In the video, which was first posted on Chinese video sharing app Xiaohongshu on Saturday, the suspect identifies himself as “Iron Head” and says in English, “Is there nothing we can do about the Japanese government’s ocean release of contaminated water?”
Founded in 1869, the infamous shrine is dedicated to more than 2.46 million men, women and children who died in war. It is seen by Beijing and Seoul as a symbol of Japan’s past military aggression, and honours convicted war criminals among the war dead.
These includes 14 men who were tried and convicted of Class A war crimes during World War II, including General Hideki Tojo, who commanded the Kwantung Army in China and later served as prime minister, and Kenji Doihara, who headed the intelligence services in Tokyo’s puppet state of Manchukuo in northeast China in the 1930s and early 1940s.
“[China’s] Communist Party has, for decades, made a point of focusing attention on the shrine and making sure that it features prominently not only in education but also as a staple in war films and television dramas,” said James Brown, a professor of international relations specialising in Russian affairs at the Tokyo campus of Temple University. “So if you are a young person growing up in China, Yasukuni is not an issue of the dim and distant past, it’s very much part of the here and now.”
Japan is has also stood firm on the matter, he said.
“There is the argument that if the nation’s leaders wanted to show their respect to the nation’s war dead, which most would agree is fine, then they could very easily go to the nearby Chidorigafuchi National Cemetery, which is the memorial to the victims of the war and would be completely non-controversial,” Brown said.
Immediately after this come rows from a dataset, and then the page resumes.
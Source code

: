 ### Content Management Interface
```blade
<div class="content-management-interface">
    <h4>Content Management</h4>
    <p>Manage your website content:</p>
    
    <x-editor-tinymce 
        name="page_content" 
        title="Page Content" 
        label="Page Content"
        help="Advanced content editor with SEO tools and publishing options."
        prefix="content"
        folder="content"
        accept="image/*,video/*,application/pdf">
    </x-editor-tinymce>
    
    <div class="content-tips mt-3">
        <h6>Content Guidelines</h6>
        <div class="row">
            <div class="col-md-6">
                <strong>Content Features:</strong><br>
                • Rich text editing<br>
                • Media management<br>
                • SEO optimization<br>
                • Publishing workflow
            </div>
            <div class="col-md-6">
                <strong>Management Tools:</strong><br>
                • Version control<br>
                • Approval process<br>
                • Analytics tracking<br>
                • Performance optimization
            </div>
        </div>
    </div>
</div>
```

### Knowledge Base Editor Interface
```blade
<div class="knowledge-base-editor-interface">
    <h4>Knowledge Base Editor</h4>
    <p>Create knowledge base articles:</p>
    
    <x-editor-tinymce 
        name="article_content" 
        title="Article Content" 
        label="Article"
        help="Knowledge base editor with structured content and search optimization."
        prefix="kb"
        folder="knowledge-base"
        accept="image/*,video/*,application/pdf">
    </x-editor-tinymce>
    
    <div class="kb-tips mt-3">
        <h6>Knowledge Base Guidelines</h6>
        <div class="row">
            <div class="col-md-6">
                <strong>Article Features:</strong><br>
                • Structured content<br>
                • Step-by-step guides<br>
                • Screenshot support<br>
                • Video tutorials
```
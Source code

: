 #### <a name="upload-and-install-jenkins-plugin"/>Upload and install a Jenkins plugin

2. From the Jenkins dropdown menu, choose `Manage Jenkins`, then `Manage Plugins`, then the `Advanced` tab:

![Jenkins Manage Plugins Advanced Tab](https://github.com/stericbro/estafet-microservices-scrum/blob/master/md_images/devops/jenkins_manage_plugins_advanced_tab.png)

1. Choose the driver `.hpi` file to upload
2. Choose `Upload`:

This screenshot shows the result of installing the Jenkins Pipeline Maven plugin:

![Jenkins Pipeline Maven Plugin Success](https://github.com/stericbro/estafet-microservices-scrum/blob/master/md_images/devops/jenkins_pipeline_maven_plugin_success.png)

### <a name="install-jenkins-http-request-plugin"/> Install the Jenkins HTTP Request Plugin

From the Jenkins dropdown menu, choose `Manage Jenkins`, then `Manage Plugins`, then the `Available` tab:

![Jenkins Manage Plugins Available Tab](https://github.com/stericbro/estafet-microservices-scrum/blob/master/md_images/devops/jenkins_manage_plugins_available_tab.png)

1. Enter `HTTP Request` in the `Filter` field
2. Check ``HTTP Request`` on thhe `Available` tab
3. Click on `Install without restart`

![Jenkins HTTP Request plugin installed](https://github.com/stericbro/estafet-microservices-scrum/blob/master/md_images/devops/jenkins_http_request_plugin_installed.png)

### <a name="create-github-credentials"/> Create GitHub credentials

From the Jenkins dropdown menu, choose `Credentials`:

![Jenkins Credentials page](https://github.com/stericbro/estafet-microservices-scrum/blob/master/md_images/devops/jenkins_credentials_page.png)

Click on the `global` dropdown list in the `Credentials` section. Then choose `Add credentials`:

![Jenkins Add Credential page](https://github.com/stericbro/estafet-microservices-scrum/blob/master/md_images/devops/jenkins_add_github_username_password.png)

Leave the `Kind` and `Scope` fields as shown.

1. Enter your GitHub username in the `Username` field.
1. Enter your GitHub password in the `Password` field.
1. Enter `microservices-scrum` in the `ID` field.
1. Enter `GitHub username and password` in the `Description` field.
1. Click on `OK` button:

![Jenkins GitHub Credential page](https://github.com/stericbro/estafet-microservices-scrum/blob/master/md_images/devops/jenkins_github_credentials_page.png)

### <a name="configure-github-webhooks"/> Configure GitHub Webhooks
And although Japan’s old foes insist they merely want the Class A war criminals to no longer be honoured at Yasukuni and for no politicians to make pilgrimages there, Brown says that no Japanese government could ever commit to that, given the potential domestic political fallout.
“This is an insult, and it makes me very angry,” Kato told This Week in Asia. “China should send him back because this was clearly prepared in advance, and the person who filmed his vandalism should be identified and charged.
“But it’s remarkably stupid,” he added. “Do they not realise that by urinating on a Japanese shrine and then writing graffiti on a pillar, Japanese people will reach obvious conclusions about Chinese people? Is that what Chinese people want us to think of them?”
Kato said he wasn’t optimistic that the suspect would be returned to Japan for investigation.
The incident has similarly stirred online anger, with some suggesting that Japan should close its borders to Chinese citizens.
“A decent, developed country would criticise actions like this by one of their citizens as a national disgrace and the ambassador would apologise, but this is China, so I’m sure he will be celebrated as a hero instead,” said one message on the website of online television network Abema Times.
This is not the first time that the shrine has been damaged by foreign nationals.
In 2011, a Chinese man was suspected of setting fire to one of the shrine’s gates but managed to evade arrest and returned to China. The following year, he was arrested in South Korea for an attack on the Japanese embassy in Seoul. He was sentenced to a prison term, but South Korean courts refused to extradite him to Tokyo over the earlier attack on Yasukuni Shrine.
Japanese police say they are treating the latest incident as an act of vandalism, although the perpetrator has reportedly already left Japan. The graffiti was removed by Monday morning.